Instruction for the entries that follow: retype exactly the lines from the line with "- Location history tracking active" to the line with "- [ ] All time", both included, and omit all others.

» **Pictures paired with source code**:
------

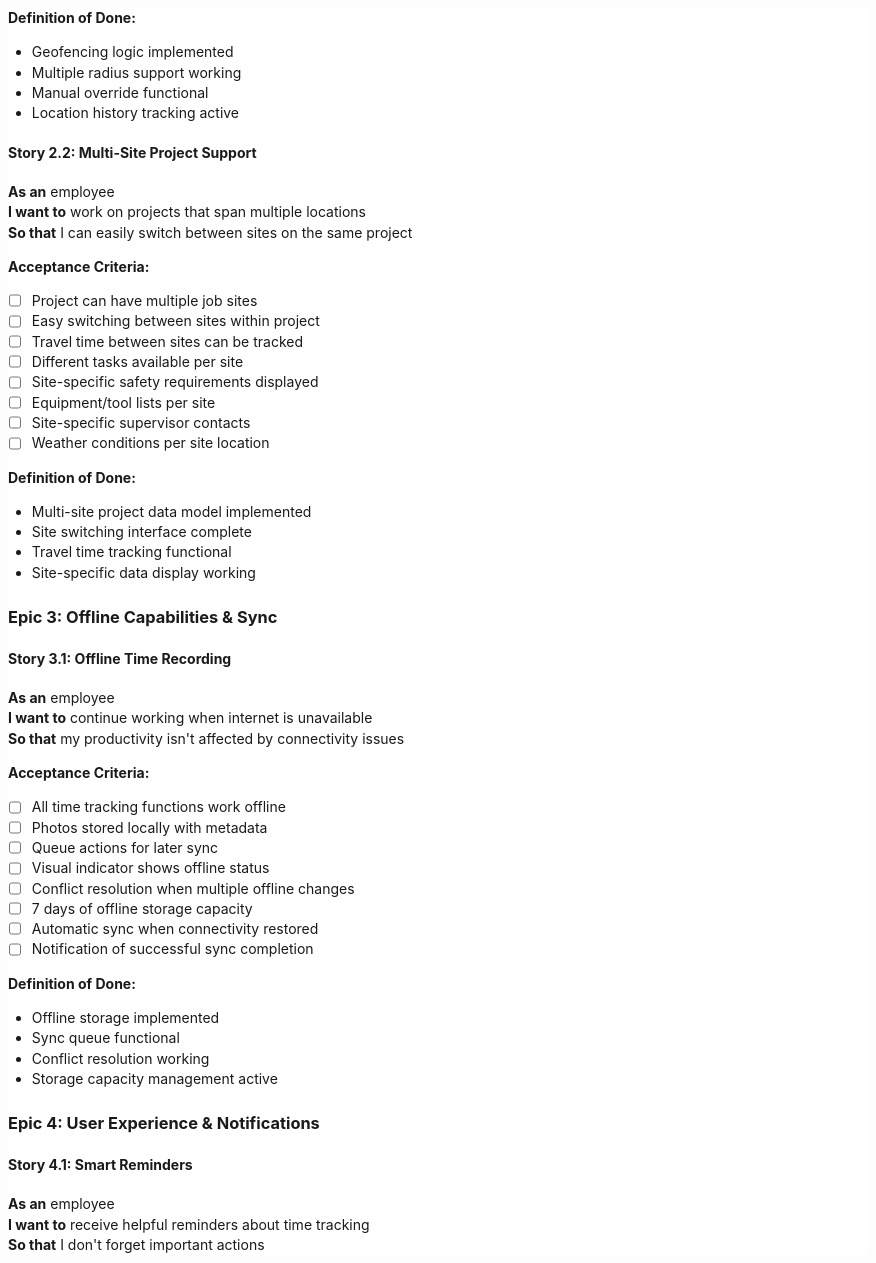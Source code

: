 **Definition of Done:**
- Geofencing logic implemented
- Multiple radius support working
- Manual override functional
- Location history tracking active

#### Story 2.2: Multi-Site Project Support
**As an** employee  
**I want to** work on projects that span multiple locations  
**So that** I can easily switch between sites on the same project

**Acceptance Criteria:**
- [ ] Project can have multiple job sites
- [ ] Easy switching between sites within project
- [ ] Travel time between sites can be tracked
- [ ] Different tasks available per site
- [ ] Site-specific safety requirements displayed
- [ ] Equipment/tool lists per site
- [ ] Site-specific supervisor contacts
- [ ] Weather conditions per site location

**Definition of Done:**
- Multi-site project data model implemented
- Site switching interface complete
- Travel time tracking functional
- Site-specific data display working

### Epic 3: Offline Capabilities & Sync

#### Story 3.1: Offline Time Recording
**As an** employee  
**I want to** continue working when internet is unavailable  
**So that** my productivity isn't affected by connectivity issues

**Acceptance Criteria:**
- [ ] All time tracking functions work offline
- [ ] Photos stored locally with metadata
- [ ] Queue actions for later sync
- [ ] Visual indicator shows offline status
- [ ] Conflict resolution when multiple offline changes
- [ ] 7 days of offline storage capacity
- [ ] Automatic sync when connectivity restored
- [ ] Notification of successful sync completion

**Definition of Done:**
- Offline storage implemented
- Sync queue functional
- Conflict resolution working
- Storage capacity management active

### Epic 4: User Experience & Notifications

#### Story 4.1: Smart Reminders
**As an** employee  
**I want to** receive helpful reminders about time tracking  
**So that** I don't forget important actions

------

» **Solution for this task**:
- Location history tracking active

#### Story 2.2: Multi-Site Project Support
**As an** employee  
**I want to** work on projects that span multiple locations  
**So that** I can easily switch between sites on the same project

**Acceptance Criteria:**
- [ ] Project can have multiple job sites
- [ ] Easy switching between sites within project
- [ ] Travel time between sites can be tracked
- [ ] Different tasks available per site
- [ ] Site-specific safety requirements displayed
- [ ] Equipment/tool lists per site
- [ ] Site-specific supervisor contacts
- [ ] Weather conditions per site location

**Definition of Done:**
- Multi-site project data model implemented
- Site switching interface complete
- Travel time tracking functional
- Site-specific data display working

### Epic 3: Offline Capabilities & Sync

#### Story 3.1: Offline Time Recording
**As an** employee  
**I want to** continue working when internet is unavailable  
**So that** my productivity isn't affected by connectivity issues

**Acceptance Criteria:**
- [ ] All time tracking functions work offline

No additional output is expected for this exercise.